MOdern aspects of sugar chemistry:

GLYCIDIC SCAFFOLDS

For the production of bioactive compounds

 

Francesco Nicotra

 

Department of Biotechnology and Bioscience, University of Milano Bicocca,

P.zza della Scienza, 2; 20126 Milano (Italy).

francesco.nicotra@unimib.it

 

 

Most cell-cell and cell-pathogen interactions and signalling are mediated by the glycidic part of cell-wall glycolipids and glycoproteins. Essential elements to be taken into consideration in these recognition phenomena are not only some functional groups (pharmacophores) of the natural molecule, but also the conformational rigidity of the glycidic backbone that act as a scaffold properly orienting those groups in the space. Inspired by the role of carbohydrates as natural scaffolds, interesting and innovative studies have been performed in order to use conformationally constrained carbohydrate derivatives for the production of bioactive compounds with specific structural requirements. Furthermore,  the wide diversity of carbohydrates in terms of chirality, and the possibility to derivatise in different ways their functional groups, has been exploited for the generation of libraries in the search of new pharmaceuticals.

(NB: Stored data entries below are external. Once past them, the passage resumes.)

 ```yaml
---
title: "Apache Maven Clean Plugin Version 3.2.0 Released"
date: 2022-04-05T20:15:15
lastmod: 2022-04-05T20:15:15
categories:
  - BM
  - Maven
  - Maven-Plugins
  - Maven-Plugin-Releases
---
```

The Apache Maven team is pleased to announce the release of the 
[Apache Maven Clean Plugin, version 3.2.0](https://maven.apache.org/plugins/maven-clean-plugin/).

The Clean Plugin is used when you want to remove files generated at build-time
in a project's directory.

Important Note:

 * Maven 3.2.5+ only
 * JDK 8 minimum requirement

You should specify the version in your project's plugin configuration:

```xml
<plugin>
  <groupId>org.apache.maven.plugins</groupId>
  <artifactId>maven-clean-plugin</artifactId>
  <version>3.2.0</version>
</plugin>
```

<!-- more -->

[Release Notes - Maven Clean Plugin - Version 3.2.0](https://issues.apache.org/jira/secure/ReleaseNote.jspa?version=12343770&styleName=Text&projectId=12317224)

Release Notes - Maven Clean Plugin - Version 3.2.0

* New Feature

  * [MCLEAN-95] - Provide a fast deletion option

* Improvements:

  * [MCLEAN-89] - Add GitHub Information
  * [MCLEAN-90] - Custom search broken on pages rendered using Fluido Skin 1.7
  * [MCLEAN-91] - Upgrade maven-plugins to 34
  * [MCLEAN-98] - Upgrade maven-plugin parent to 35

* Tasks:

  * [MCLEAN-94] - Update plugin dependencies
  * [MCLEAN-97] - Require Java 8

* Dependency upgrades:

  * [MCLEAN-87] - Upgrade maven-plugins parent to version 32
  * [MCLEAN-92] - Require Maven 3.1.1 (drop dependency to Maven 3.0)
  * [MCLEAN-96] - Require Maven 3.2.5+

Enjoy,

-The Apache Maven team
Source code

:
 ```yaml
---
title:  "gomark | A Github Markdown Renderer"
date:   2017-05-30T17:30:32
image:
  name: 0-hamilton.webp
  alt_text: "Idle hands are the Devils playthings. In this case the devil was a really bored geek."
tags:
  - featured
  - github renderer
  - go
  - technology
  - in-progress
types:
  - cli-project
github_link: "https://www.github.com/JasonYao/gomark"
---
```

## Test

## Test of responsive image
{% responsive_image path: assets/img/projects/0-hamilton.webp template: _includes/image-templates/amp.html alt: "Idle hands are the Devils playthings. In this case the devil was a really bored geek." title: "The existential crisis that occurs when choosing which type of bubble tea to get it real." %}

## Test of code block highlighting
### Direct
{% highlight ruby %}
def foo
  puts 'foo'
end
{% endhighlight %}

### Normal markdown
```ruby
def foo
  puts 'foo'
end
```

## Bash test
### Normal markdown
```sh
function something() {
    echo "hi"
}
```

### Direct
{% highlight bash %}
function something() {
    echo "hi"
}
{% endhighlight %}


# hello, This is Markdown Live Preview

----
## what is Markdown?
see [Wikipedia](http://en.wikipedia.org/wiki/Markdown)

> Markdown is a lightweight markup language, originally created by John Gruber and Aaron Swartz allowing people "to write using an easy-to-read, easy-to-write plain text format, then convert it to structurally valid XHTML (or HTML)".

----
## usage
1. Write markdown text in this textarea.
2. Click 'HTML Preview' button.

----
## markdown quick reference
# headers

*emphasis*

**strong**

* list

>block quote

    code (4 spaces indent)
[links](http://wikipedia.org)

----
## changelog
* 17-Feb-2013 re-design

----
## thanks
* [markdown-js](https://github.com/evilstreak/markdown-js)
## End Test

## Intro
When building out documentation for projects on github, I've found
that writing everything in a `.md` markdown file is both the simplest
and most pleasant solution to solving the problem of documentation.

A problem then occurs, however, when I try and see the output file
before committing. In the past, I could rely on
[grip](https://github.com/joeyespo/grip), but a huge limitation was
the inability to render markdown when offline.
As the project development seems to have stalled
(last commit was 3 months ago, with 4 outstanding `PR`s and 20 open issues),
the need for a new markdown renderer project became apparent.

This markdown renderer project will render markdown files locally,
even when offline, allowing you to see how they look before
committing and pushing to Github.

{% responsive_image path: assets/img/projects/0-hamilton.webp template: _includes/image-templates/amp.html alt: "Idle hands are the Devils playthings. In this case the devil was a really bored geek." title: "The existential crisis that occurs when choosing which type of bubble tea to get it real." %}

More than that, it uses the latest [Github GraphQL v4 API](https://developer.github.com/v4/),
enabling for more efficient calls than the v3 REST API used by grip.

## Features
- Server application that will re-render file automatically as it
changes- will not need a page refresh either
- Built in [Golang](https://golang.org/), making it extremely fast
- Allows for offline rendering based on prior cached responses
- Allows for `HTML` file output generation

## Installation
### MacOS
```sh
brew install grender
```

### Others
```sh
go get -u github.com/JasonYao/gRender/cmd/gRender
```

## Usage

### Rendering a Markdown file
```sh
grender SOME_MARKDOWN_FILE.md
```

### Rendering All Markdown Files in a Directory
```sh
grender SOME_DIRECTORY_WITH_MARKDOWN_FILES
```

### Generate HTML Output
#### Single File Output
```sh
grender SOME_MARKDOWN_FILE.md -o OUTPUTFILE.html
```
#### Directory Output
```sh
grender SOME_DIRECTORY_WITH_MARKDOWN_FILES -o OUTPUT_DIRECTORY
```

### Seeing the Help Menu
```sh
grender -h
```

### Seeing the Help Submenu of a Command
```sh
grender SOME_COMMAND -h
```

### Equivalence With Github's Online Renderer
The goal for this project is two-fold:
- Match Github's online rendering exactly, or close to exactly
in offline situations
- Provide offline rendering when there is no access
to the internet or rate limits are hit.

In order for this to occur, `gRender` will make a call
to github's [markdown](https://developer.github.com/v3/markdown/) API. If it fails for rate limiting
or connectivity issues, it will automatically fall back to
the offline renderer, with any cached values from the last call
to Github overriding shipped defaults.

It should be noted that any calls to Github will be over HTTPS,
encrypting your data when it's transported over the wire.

An important element to be taken into consideration for the generation of carbohydrate derived scaffolds is the possibility to link different monomers in a chemoselective way in order to obtain oligosaccharide analogues avoiding the tedious and time consuming protection/deprotection steps. Recent efforts in the development of conformationally constrained glycidic scaffolds presenting an amino and a carboxylic function (Sugar AminoAcids, SAA) will be presented. These compounds are interesting monomers that can be elongated by traditional peptide synthesis, not only allowing the production of new glycomimetics,  but also inducing peptide loops in peptidomimetics (see figure 1).

 

     

                                   Figure 1                                                    Figure 2

 

In order to simplify the synthesis of oligomers, a chemoselective ligation procedure, involving the carbonyl function of the anomeric centre of a natural unprotected sugar, and the unnatural  methoxyamino function inserted in a second sugar, has been developed (see figure 2).